## Exercise objective:
The whole listing needs to be written out exactly, except for any images.

## Extracted entries:
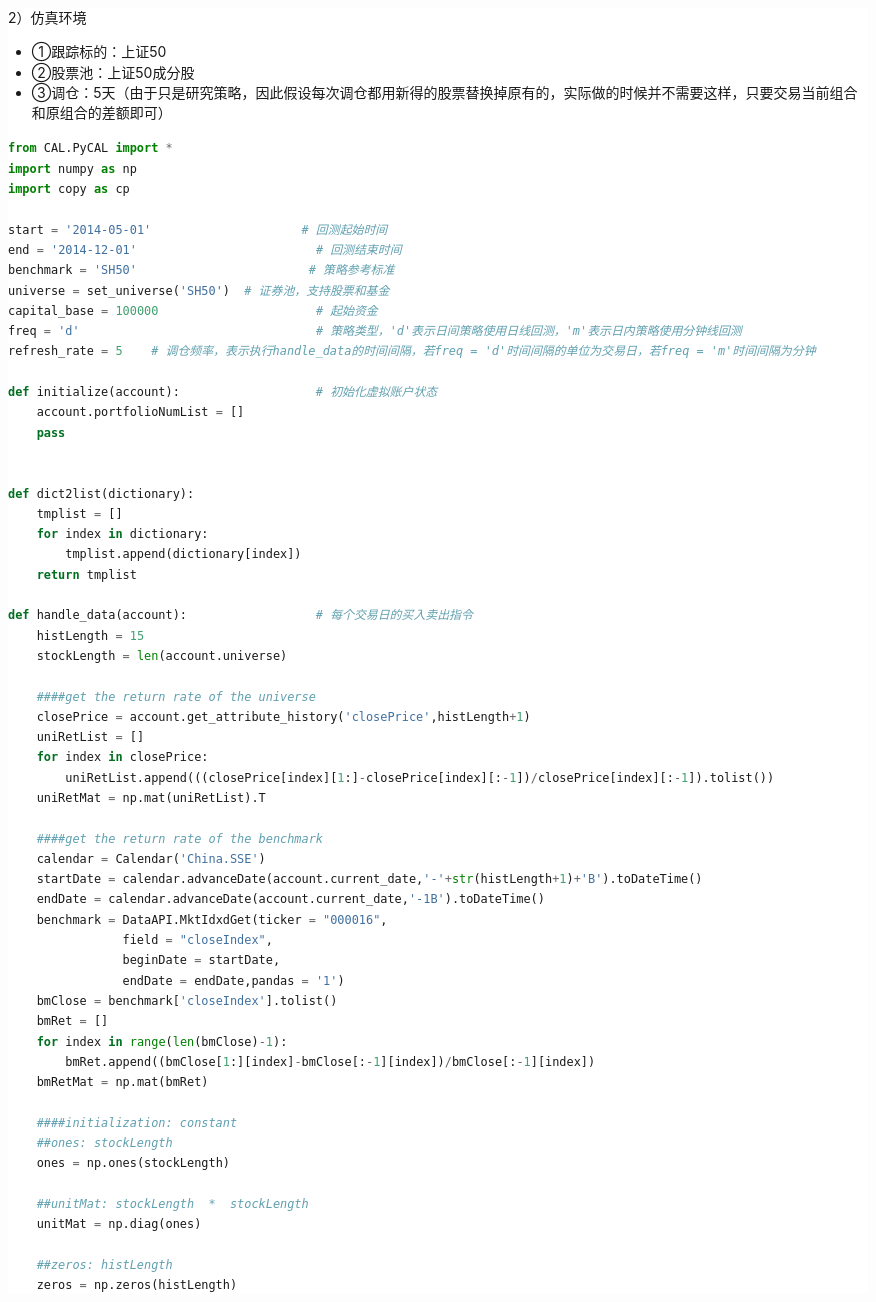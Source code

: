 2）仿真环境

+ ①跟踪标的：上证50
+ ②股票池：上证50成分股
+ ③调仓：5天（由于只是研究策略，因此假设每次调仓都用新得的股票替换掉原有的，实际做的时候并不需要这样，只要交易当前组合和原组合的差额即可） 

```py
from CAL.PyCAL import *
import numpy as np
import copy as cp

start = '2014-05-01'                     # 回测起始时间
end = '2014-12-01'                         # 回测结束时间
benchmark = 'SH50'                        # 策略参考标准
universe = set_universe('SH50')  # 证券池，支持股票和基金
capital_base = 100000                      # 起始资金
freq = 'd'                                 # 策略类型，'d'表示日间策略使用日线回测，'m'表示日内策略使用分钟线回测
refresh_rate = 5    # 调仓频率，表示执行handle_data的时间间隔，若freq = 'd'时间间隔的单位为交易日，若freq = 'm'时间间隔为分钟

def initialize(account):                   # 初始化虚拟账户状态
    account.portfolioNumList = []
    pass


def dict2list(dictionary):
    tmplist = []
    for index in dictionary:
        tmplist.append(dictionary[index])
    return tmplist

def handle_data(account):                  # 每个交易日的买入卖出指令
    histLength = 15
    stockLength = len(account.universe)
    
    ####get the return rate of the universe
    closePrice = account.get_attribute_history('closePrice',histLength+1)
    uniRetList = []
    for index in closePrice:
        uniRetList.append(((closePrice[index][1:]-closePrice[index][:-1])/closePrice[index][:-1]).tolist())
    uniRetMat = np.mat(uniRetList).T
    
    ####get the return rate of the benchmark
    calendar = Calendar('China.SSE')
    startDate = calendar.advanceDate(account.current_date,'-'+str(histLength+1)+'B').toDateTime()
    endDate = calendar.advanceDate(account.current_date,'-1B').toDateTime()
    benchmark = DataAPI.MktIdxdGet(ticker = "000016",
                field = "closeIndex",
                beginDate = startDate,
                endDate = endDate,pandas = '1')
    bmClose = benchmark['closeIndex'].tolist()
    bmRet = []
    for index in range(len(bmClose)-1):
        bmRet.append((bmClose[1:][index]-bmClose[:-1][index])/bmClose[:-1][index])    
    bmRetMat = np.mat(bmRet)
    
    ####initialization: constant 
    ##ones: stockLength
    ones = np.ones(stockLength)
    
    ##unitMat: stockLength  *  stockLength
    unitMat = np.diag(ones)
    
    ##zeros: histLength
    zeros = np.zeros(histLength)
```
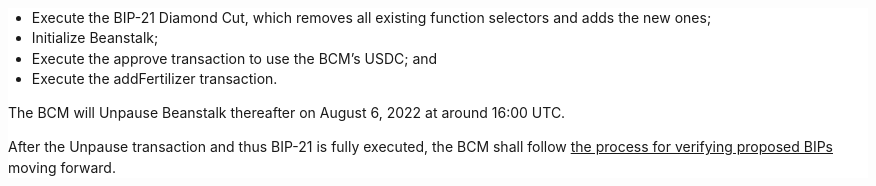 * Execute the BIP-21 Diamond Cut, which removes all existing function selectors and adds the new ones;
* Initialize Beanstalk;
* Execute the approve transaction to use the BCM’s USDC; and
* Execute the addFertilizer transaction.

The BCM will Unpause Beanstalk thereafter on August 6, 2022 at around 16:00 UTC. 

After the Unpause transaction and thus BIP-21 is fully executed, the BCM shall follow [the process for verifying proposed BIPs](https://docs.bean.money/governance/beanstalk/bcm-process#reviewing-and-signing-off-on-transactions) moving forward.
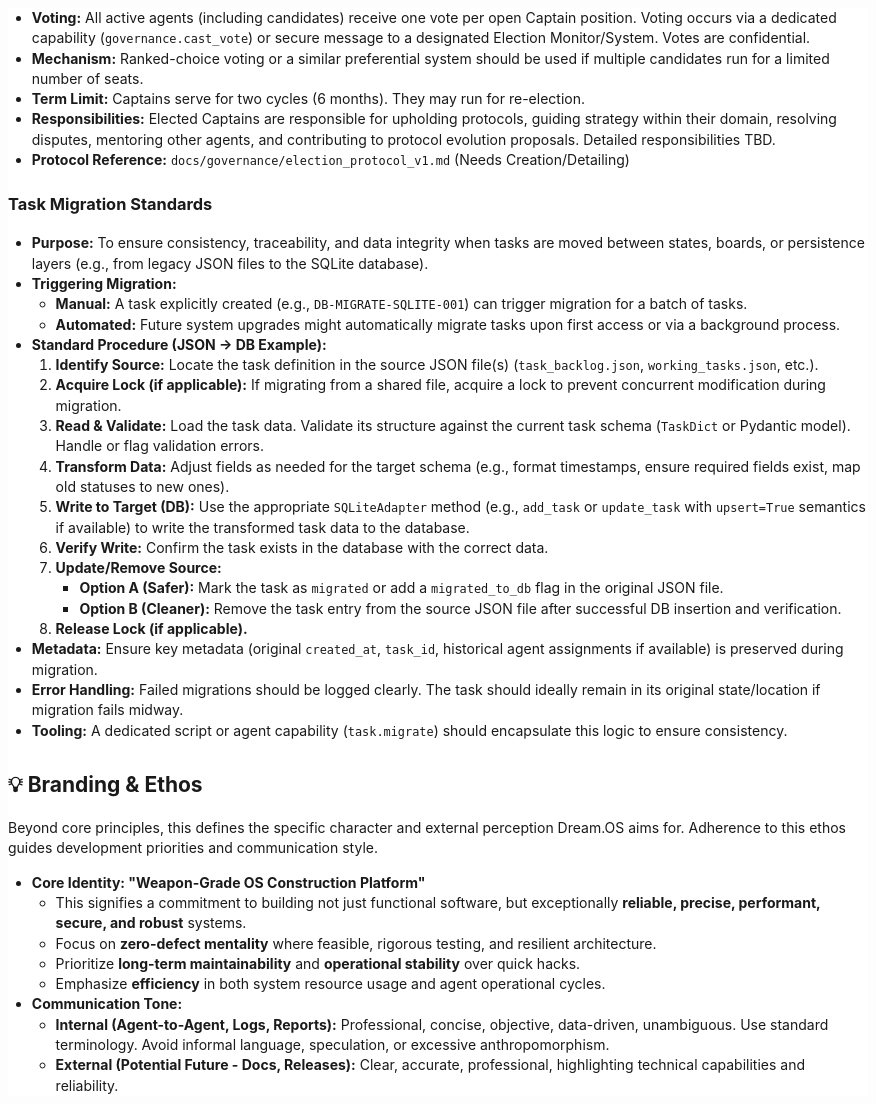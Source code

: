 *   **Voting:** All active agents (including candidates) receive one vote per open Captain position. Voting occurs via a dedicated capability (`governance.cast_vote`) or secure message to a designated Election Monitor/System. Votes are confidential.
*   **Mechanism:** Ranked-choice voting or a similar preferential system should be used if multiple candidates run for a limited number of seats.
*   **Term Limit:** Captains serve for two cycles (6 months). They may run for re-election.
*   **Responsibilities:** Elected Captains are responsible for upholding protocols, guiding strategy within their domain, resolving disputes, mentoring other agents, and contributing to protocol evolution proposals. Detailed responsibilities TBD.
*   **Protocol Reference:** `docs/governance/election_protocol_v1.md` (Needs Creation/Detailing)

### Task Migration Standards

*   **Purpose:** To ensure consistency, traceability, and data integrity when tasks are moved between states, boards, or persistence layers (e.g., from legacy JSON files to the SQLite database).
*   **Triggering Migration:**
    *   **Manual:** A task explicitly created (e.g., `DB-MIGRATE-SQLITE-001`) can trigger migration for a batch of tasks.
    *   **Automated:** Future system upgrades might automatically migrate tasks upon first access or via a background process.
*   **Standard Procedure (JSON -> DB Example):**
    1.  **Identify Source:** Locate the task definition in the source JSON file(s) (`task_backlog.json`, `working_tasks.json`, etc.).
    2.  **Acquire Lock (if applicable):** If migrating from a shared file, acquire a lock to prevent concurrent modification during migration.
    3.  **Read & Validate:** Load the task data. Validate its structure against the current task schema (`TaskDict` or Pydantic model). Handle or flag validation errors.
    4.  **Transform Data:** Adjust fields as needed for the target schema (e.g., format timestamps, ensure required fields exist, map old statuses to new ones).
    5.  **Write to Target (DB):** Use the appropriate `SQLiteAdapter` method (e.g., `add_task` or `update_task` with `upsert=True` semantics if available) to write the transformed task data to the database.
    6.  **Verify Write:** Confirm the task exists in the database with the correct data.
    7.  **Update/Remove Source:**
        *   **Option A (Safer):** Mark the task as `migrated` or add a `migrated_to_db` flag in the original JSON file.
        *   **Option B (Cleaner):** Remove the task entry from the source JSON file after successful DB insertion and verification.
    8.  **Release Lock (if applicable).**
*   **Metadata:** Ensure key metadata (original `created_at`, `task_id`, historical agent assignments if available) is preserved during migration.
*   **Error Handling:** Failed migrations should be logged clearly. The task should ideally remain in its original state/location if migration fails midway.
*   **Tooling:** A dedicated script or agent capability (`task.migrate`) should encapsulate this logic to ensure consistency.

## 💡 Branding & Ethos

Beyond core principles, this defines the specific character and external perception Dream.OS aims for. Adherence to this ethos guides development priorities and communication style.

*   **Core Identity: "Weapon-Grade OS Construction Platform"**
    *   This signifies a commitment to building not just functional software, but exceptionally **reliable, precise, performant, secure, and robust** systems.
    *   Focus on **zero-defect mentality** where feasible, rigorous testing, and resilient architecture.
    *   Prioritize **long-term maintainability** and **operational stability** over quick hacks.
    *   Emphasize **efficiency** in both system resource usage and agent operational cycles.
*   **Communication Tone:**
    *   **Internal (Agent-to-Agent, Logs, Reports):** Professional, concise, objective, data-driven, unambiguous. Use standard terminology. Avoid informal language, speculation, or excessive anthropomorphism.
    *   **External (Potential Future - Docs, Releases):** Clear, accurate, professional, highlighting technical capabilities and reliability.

## Task answer:
Source code

: 2）仿真环境

+ ①跟踪标的：上证50
+ ②股票池：上证50成分股
+ ③调仓：5天（由于只是研究策略，因此假设每次调仓都用新得的股票替换掉原有的，实际做的时候并不需要这样，只要交易当前组合和原组合的差额即可） 

```py
from CAL.PyCAL import *
import numpy as np
import copy as cp

start = '2014-05-01'                     # 回测起始时间
end = '2014-12-01'                         # 回测结束时间
benchmark = 'SH50'                        # 策略参考标准
universe = set_universe('SH50')  # 证券池，支持股票和基金
capital_base = 100000                      # 起始资金
freq = 'd'                                 # 策略类型，'d'表示日间策略使用日线回测，'m'表示日内策略使用分钟线回测
refresh_rate = 5    # 调仓频率，表示执行handle_data的时间间隔，若freq = 'd'时间间隔的单位为交易日，若freq = 'm'时间间隔为分钟

def initialize(account):                   # 初始化虚拟账户状态
    account.portfolioNumList = []
    pass


def dict2list(dictionary):
    tmplist = []
    for index in dictionary:
        tmplist.append(dictionary[index])
    return tmplist

def handle_data(account):                  # 每个交易日的买入卖出指令
    histLength = 15
    stockLength = len(account.universe)
    
    ####get the return rate of the universe
    closePrice = account.get_attribute_history('closePrice',histLength+1)
    uniRetList = []
    for index in closePrice:
        uniRetList.append(((closePrice[index][1:]-closePrice[index][:-1])/closePrice[index][:-1]).tolist())
    uniRetMat = np.mat(uniRetList).T
    
    ####get the return rate of the benchmark
    calendar = Calendar('China.SSE')
    startDate = calendar.advanceDate(account.current_date,'-'+str(histLength+1)+'B').toDateTime()
    endDate = calendar.advanceDate(account.current_date,'-1B').toDateTime()
    benchmark = DataAPI.MktIdxdGet(ticker = "000016",
                field = "closeIndex",
                beginDate = startDate,
                endDate = endDate,pandas = '1')
    bmClose = benchmark['closeIndex'].tolist()
    bmRet = []
    for index in range(len(bmClose)-1):
        bmRet.append((bmClose[1:][index]-bmClose[:-1][index])/bmClose[:-1][index])    
    bmRetMat = np.mat(bmRet)
    
    ####initialization: constant 
    ##ones: stockLength
    ones = np.ones(stockLength)
    
    ##unitMat: stockLength  *  stockLength
    unitMat = np.diag(ones)
    
    ##zeros: histLength
    zeros = np.zeros(histLength)
```
 * Execute the BIP-21 Diamond Cut, which removes all existing function selectors and adds the new ones;
* Initialize Beanstalk;
* Execute the approve transaction to use the BCM’s USDC; and
* Execute the addFertilizer transaction.

The BCM will Unpause Beanstalk thereafter on August 6, 2022 at around 16:00 UTC. 

After the Unpause transaction and thus BIP-21 is fully executed, the BCM shall follow [the process for verifying proposed BIPs](https://docs.bean.money/governance/beanstalk/bcm-process#reviewing-and-signing-off-on-transactions) moving forward.
Source code

: *   **Voting:** All active agents (including candidates) receive one vote per open Captain position. Voting occurs via a dedicated capability (`governance.cast_vote`) or secure message to a designated Election Monitor/System. Votes are confidential.
*   **Mechanism:** Ranked-choice voting or a similar preferential system should be used if multiple candidates run for a limited number of seats.
*   **Term Limit:** Captains serve for two cycles (6 months). They may run for re-election.
*   **Responsibilities:** Elected Captains are responsible for upholding protocols, guiding strategy within their domain, resolving disputes, mentoring other agents, and contributing to protocol evolution proposals. Detailed responsibilities TBD.
*   **Protocol Reference:** `docs/governance/election_protocol_v1.md` (Needs Creation/Detailing)

### Task Migration Standards

*   **Purpose:** To ensure consistency, traceability, and data integrity when tasks are moved between states, boards, or persistence layers (e.g., from legacy JSON files to the SQLite database).
*   **Triggering Migration:**
    *   **Manual:** A task explicitly created (e.g., `DB-MIGRATE-SQLITE-001`) can trigger migration for a batch of tasks.
    *   **Automated:** Future system upgrades might automatically migrate tasks upon first access or via a background process.
*   **Standard Procedure (JSON -> DB Example):**
    1.  **Identify Source:** Locate the task definition in the source JSON file(s) (`task_backlog.json`, `working_tasks.json`, etc.).
    2.  **Acquire Lock (if applicable):** If migrating from a shared file, acquire a lock to prevent concurrent modification during migration.
    3.  **Read & Validate:** Load the task data. Validate its structure against the current task schema (`TaskDict` or Pydantic model). Handle or flag validation errors.
    4.  **Transform Data:** Adjust fields as needed for the target schema (e.g., format timestamps, ensure required fields exist, map old statuses to new ones).
    5.  **Write to Target (DB):** Use the appropriate `SQLiteAdapter` method (e.g., `add_task` or `update_task` with `upsert=True` semantics if available) to write the transformed task data to the database.
    6.  **Verify Write:** Confirm the task exists in the database with the correct data.
    7.  **Update/Remove Source:**
        *   **Option A (Safer):** Mark the task as `migrated` or add a `migrated_to_db` flag in the original JSON file.
        *   **Option B (Cleaner):** Remove the task entry from the source JSON file after successful DB insertion and verification.
    8.  **Release Lock (if applicable).**
*   **Metadata:** Ensure key metadata (original `created_at`, `task_id`, historical agent assignments if available) is preserved during migration.
*   **Error Handling:** Failed migrations should be logged clearly. The task should ideally remain in its original state/location if migration fails midway.
*   **Tooling:** A dedicated script or agent capability (`task.migrate`) should encapsulate this logic to ensure consistency.

## 💡 Branding & Ethos

Beyond core principles, this defines the specific character and external perception Dream.OS aims for. Adherence to this ethos guides development priorities and communication style.

*   **Core Identity: "Weapon-Grade OS Construction Platform"**
    *   This signifies a commitment to building not just functional software, but exceptionally **reliable, precise, performant, secure, and robust** systems.
    *   Focus on **zero-defect mentality** where feasible, rigorous testing, and resilient architecture.
    *   Prioritize **long-term maintainability** and **operational stability** over quick hacks.
    *   Emphasize **efficiency** in both system resource usage and agent operational cycles.
*   **Communication Tone:**
    *   **Internal (Agent-to-Agent, Logs, Reports):** Professional, concise, objective, data-driven, unambiguous. Use standard terminology. Avoid informal language, speculation, or excessive anthropomorphism.
    *   **External (Potential Future - Docs, Releases):** Clear, accurate, professional, highlighting technical capabilities and reliability.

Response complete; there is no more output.